A Amazônia é patrimônio brasileiro, seus efeitos no sistema climático extrapolam fronteiras. É ingenuidade pensar que a comunidade internacional vai deixar de perceber e avaliar como o Brasil cuida de seu capital natural. Isso é essencial. Segunda coisa, é necessário que você saiba quais são seus desafios e como deve tratá-los. E para isso, vai depender de uma política interna coerente e consistente. E há outra coisa muito importante: a questão das comunidades indígenas. A imagem de qualquer país está vinculada à proteção do meio ambiente, dos direitos humanos, em particular das comunidades originárias, da adoção de padrões de produção e consumo sustentáveis, de combate ao desmatamento. Enquanto não fizer uma coisa concreta nessa área vão ter repercussões. Agora, estamos vendo um fenômeno novo que é exatamente o engajamento do setor financeiro internacional em ações que vão do desmatamento às culturas tradicionais.
Qual o maior risco para o País na questão ambiental, o investimento ou o comércio exterior?
Depende do seu parceiro. Ninguém quer comprar carne, soja ou qualquer outro produto que venha de uma região onde ocorreu desmatamento. Eu estava na UE quando houve uma grande polêmica com a Indonésia em razão a exportação do óleo de palma, porque esse óleo supostamente vinha de regiões degradadas, onde tinha havido desmatamento e foram plantadas palmeiras que forneciam esse produto. O problema é Europa e tem a ver com o protecionismo do agro deles ou é maior? A gente corre um sério risco nessa área comercial, em particular com a Europa, mas não só. Vai além da Europa porque muitos países que não pertencem a União Européia adotam os mesmos critérios para efeito de importação de produtos agropecuários, sobretudo, quando se refere a questões sanitárias. Eu vi isso quando houve a (Operação) Carne Fraca aqui no Brasil. Eu estava como embaixador em Bruxelas. Foi minha grande batalha evitar que a União Europeia fechasse seu mercado à carne brasileira. São questões que temos que cuidar. Eu não vejo uma grande trading japonesa querendo comprar soja, carne do Brasil que tenha uma mancha de ter sido produzida numa região desmatada. Todo lugar onde têm grandes empresas com interesses internacionais, com necessidade de recursos financeiros e que querem ter ações em bolsa, elas têm que ter hoje um boletim bastante limpo a respeito de como atuam em regiões onde há problemas ambientais.

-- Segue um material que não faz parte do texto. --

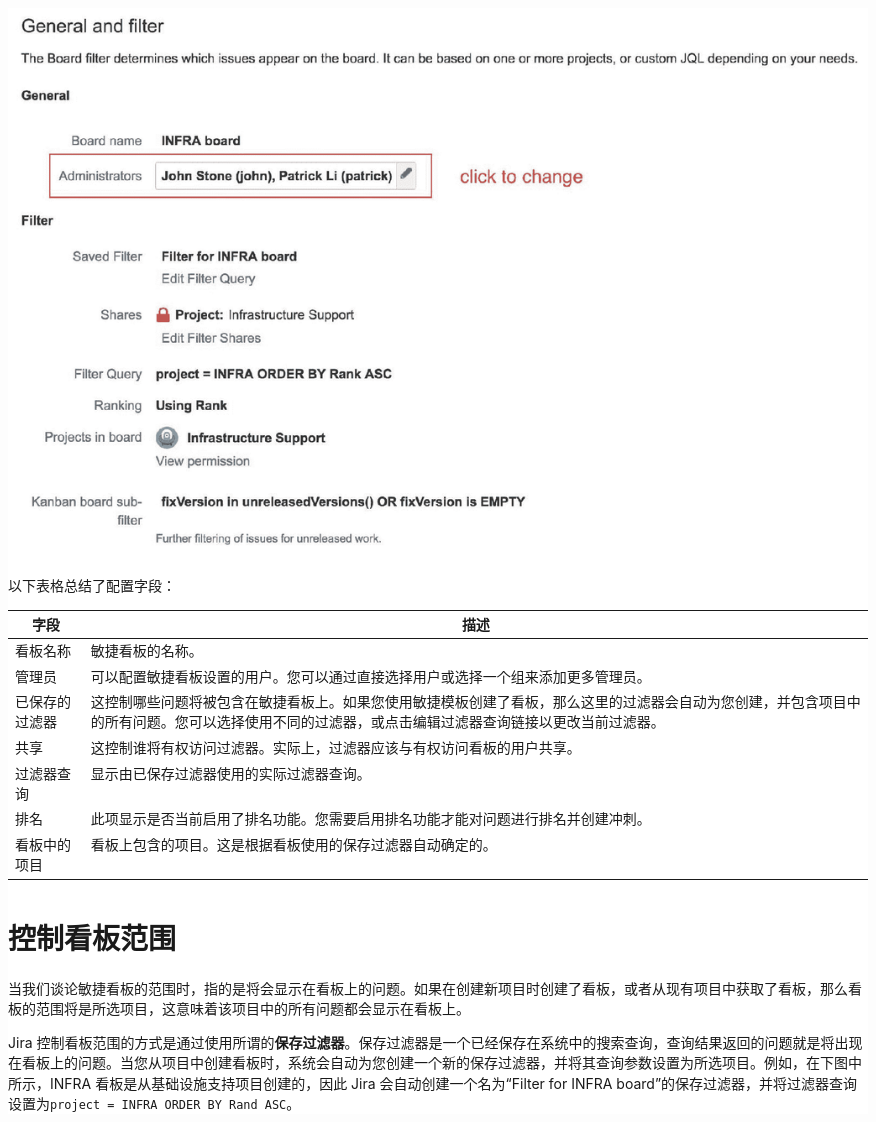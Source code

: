 ![](img/00059.jpeg)

以下表格总结了配置字段：

| **字段** | **描述** |
| --- | --- |
| 看板名称 | 敏捷看板的名称。 |
| 管理员 | 可以配置敏捷看板设置的用户。您可以通过直接选择用户或选择一个组来添加更多管理员。 |
| 已保存的过滤器 | 这控制哪些问题将被包含在敏捷看板上。如果您使用敏捷模板创建了看板，那么这里的过滤器会自动为您创建，并包含项目中的所有问题。您可以选择使用不同的过滤器，或点击编辑过滤器查询链接以更改当前过滤器。 |
| 共享 | 这控制谁将有权访问过滤器。实际上，过滤器应该与有权访问看板的用户共享。 |
| 过滤器查询 | 显示由已保存过滤器使用的实际过滤器查询。 |
| 排名 | 此项显示是否当前启用了排名功能。您需要启用排名功能才能对问题进行排名并创建冲刺。 |
| 看板中的项目 | 看板上包含的项目。这是根据看板使用的保存过滤器自动确定的。 |

# 控制看板范围

当我们谈论敏捷看板的范围时，指的是将会显示在看板上的问题。如果在创建新项目时创建了看板，或者从现有项目中获取了看板，那么看板的范围将是所选项目，这意味着该项目中的所有问题都会显示在看板上。

Jira 控制看板范围的方式是通过使用所谓的**保存过滤器**。保存过滤器是一个已经保存在系统中的搜索查询，查询结果返回的问题就是将出现在看板上的问题。当您从项目中创建看板时，系统会自动为您创建一个新的保存过滤器，并将其查询参数设置为所选项目。例如，在下图中所示，INFRA 看板是从基础设施支持项目创建的，因此 Jira 会自动创建一个名为“Filter for INFRA board”的保存过滤器，并将过滤器查询设置为`project = INFRA ORDER BY Rand ASC`。
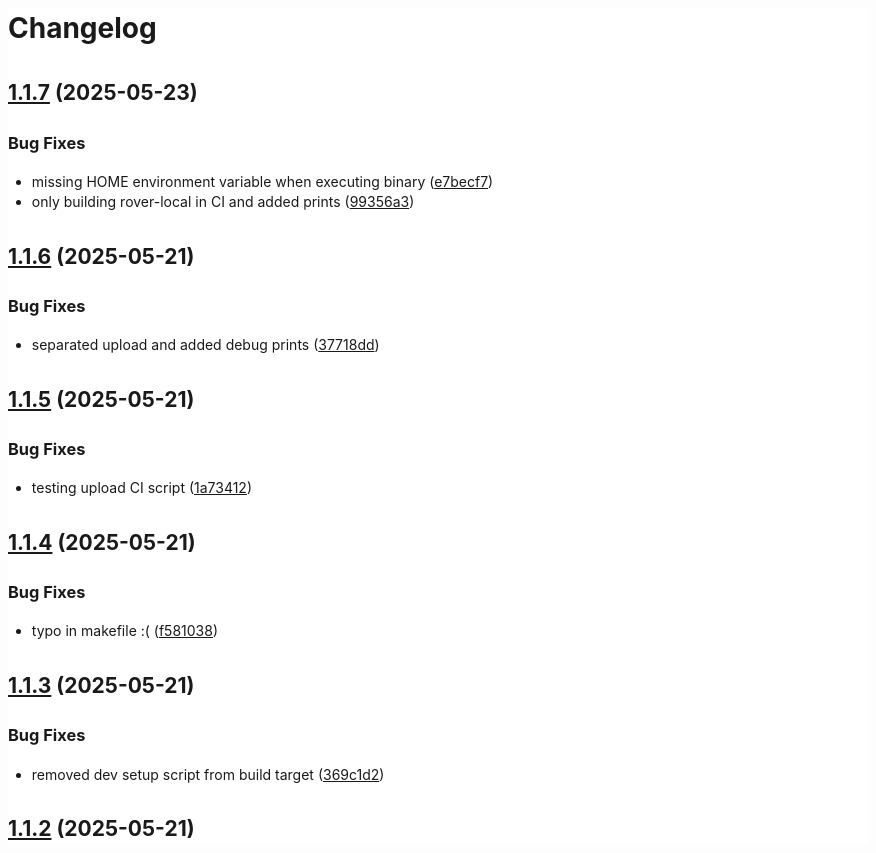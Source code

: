 # Changelog

## [1.1.7](https://github.com/VU-ASE/rover/compare/v1.1.6...v1.1.7) (2025-05-23)


### Bug Fixes

* missing HOME environment variable when executing binary ([e7becf7](https://github.com/VU-ASE/rover/commit/e7becf7b03667960e66641b846ef6c3c55176e91))
* only building rover-local in CI and added prints ([99356a3](https://github.com/VU-ASE/rover/commit/99356a35c7221789cee0df7e9e8857bf98bc1c7d))

## [1.1.6](https://github.com/VU-ASE/rover/compare/v1.1.5...v1.1.6) (2025-05-21)


### Bug Fixes

* separated upload and added debug prints ([37718dd](https://github.com/VU-ASE/rover/commit/37718dd825fed1fd0c88aa6534bc3749afe5bb47))

## [1.1.5](https://github.com/VU-ASE/rover/compare/v1.1.4...v1.1.5) (2025-05-21)


### Bug Fixes

* testing upload CI script ([1a73412](https://github.com/VU-ASE/rover/commit/1a7341229eaeb66e1884195412a7f86492e40181))

## [1.1.4](https://github.com/VU-ASE/rover/compare/v1.1.3...v1.1.4) (2025-05-21)


### Bug Fixes

* typo in makefile :( ([f581038](https://github.com/VU-ASE/rover/commit/f5810380aefa2134b918ce054252062863a5eb44))

## [1.1.3](https://github.com/VU-ASE/rover/compare/v1.1.2...v1.1.3) (2025-05-21)


### Bug Fixes

* removed dev setup script from build target ([369c1d2](https://github.com/VU-ASE/rover/commit/369c1d21e9c4e2335e4c4412a102ccffb643d681))

## [1.1.2](https://github.com/VU-ASE/rover/compare/v1.1.1...v1.1.2) (2025-05-21)
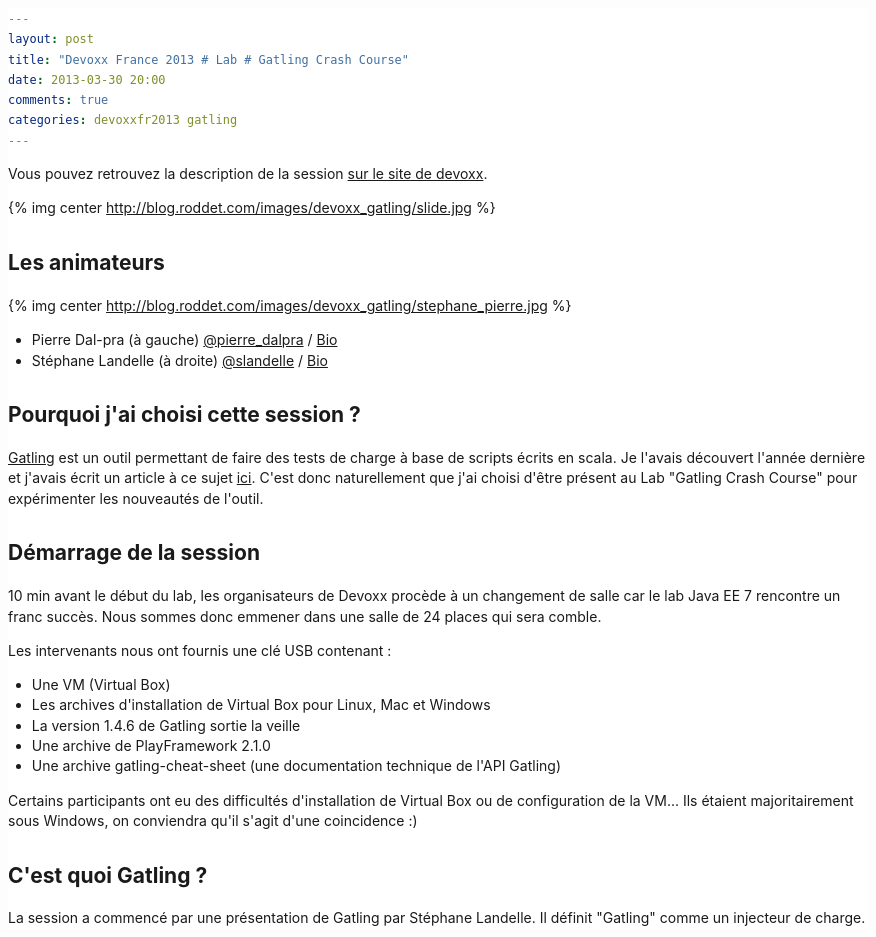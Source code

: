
 ```yaml
---
layout: post
title: "Devoxx France 2013 # Lab # Gatling Crash Course"
date: 2013-03-30 20:00
comments: true
categories: devoxxfr2013 gatling
---
```


Vous pouvez retrouvez la description de la session [sur le site de devoxx](http://www.devoxx.com/display/FR13/Gatling+Crash+Course).

{% img center http://blog.roddet.com/images/devoxx_gatling/slide.jpg %}

## Les animateurs


{% img center http://blog.roddet.com/images/devoxx_gatling/stephane_pierre.jpg %}

* Pierre Dal-pra (à gauche) [@pierre_dalpra](https://twitter.com/pierre_dalpra) / [Bio](http://www.devoxx.com/display/FR13/Pierre+Dal-pra)
* Stéphane Landelle (à droite) [@slandelle](https://twitter.com/slandelle) / [Bio](http://www.devoxx.com/display/FR13/Stephane+Landelle)


## Pourquoi j'ai choisi cette session ?
[Gatling](http://gatling-tool.org/) est un outil permettant de faire des tests de charge à base de scripts écrits en scala. Je l'avais découvert l'année dernière et j'avais écrit un article à ce sujet [ici](/2012/05/gatling-integration-maven-eclipse/). C'est donc naturellement que j'ai choisi d'être présent au Lab "Gatling Crash Course" pour expérimenter les nouveautés de l'outil.


## Démarrage de la session
10 min avant le début du lab, les organisateurs de Devoxx procède à un changement de salle car le lab Java EE 7 rencontre un franc succès.
Nous sommes donc emmener dans une salle de 24 places qui sera comble.

Les intervenants nous ont fournis une clé USB contenant :

* Une VM (Virtual Box)
* Les archives d'installation de Virtual Box pour Linux, Mac et Windows
* La version 1.4.6 de Gatling sortie la veille
* Une archive de PlayFramework 2.1.0
* Une archive gatling-cheat-sheet (une documentation technique de l'API Gatling)

Certains participants ont eu des difficultés d'installation de Virtual Box ou de configuration de la VM... Ils étaient majoritairement sous Windows, on conviendra qu'il s'agit d'une coincidence :)

## C'est quoi Gatling ?
La session a commencé par une présentation de Gatling par Stéphane Landelle.
Il définit "Gatling" comme un injecteur de charge.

Agora essa preocupação chegou no Brasil...
Há uma coisa muito importante que não damos conta. Toda vez que o Brasil investiu em conhecimento foi extremamente bem sucedido. Pega o caso da agricultura, da pecuária, da aviação, do etanol, da exploração de petróleo em águas profundas. Nesses cinco, em todos eles o Brasil é competitivo, tem a melhor tecnologia, fez uma coisa que conseguiu se manter. Perder esse investimento, que não é do governo A, B ou C, mas da sociedade, deixar isso morrer por não ter estratégia para coibir o desmatamento, coisa que a gente também sabe fazer, é vergonhoso.